- **WORK ORDER**: Every line below between the line holding "the Profile menu](media/profile-customize-avatar.png)" and the line holding "## Customize your avatars", inclusive, should be repeated exactly, and all other lines omitted.

(Saved entries)
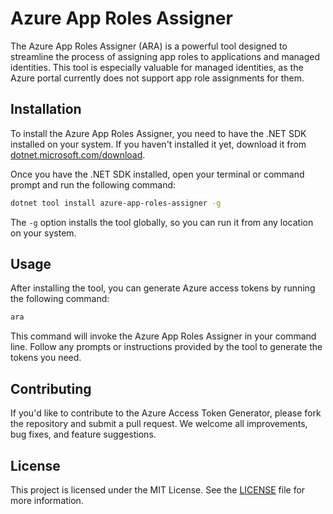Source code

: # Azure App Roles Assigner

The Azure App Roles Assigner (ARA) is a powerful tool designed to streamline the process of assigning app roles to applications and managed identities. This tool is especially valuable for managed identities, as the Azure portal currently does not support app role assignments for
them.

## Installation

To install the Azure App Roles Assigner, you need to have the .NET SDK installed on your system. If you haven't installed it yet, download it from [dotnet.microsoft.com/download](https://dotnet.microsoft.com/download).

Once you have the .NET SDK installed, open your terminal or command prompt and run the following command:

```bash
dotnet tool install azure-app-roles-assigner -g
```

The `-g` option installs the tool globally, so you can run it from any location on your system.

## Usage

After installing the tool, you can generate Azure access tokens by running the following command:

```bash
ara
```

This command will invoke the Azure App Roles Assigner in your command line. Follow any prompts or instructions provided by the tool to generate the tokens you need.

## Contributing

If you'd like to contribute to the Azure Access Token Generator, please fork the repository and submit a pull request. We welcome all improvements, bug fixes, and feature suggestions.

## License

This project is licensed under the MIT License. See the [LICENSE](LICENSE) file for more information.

...

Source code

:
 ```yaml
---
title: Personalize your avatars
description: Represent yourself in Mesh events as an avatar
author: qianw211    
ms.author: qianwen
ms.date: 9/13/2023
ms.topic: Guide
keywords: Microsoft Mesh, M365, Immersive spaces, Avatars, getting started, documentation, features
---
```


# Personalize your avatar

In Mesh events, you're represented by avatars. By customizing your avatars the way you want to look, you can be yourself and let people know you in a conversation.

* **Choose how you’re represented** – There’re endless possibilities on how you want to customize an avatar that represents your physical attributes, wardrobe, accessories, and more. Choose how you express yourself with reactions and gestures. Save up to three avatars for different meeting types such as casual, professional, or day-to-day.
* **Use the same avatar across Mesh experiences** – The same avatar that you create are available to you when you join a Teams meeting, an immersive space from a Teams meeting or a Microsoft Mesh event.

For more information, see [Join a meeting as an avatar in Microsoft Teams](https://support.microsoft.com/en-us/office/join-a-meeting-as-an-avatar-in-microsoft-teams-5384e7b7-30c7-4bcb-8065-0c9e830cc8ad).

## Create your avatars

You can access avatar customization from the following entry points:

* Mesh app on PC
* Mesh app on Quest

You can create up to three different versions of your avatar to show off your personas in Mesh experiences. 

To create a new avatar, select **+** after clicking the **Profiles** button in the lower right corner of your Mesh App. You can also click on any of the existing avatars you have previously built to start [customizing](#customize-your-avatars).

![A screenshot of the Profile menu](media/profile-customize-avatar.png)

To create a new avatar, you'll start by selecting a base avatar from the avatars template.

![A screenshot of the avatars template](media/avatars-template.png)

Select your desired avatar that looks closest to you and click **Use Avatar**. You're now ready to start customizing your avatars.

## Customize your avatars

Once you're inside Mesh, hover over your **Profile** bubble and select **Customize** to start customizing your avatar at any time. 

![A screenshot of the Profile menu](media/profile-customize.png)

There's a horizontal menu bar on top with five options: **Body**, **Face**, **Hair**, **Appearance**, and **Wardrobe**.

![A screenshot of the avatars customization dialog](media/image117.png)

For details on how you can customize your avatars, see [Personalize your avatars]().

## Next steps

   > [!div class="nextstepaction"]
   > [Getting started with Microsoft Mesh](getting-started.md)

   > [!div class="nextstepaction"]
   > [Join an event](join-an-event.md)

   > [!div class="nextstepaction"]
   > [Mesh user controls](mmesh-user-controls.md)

- **ANSWER SPACE**:
![A screenshot of the Profile menu](media/profile-customize-avatar.png)

To create a new avatar, you'll start by selecting a base avatar from the avatars template.

![A screenshot of the avatars template](media/avatars-template.png)

Select your desired avatar that looks closest to you and click **Use Avatar**. You're now ready to start customizing your avatars.

## Customize your avatars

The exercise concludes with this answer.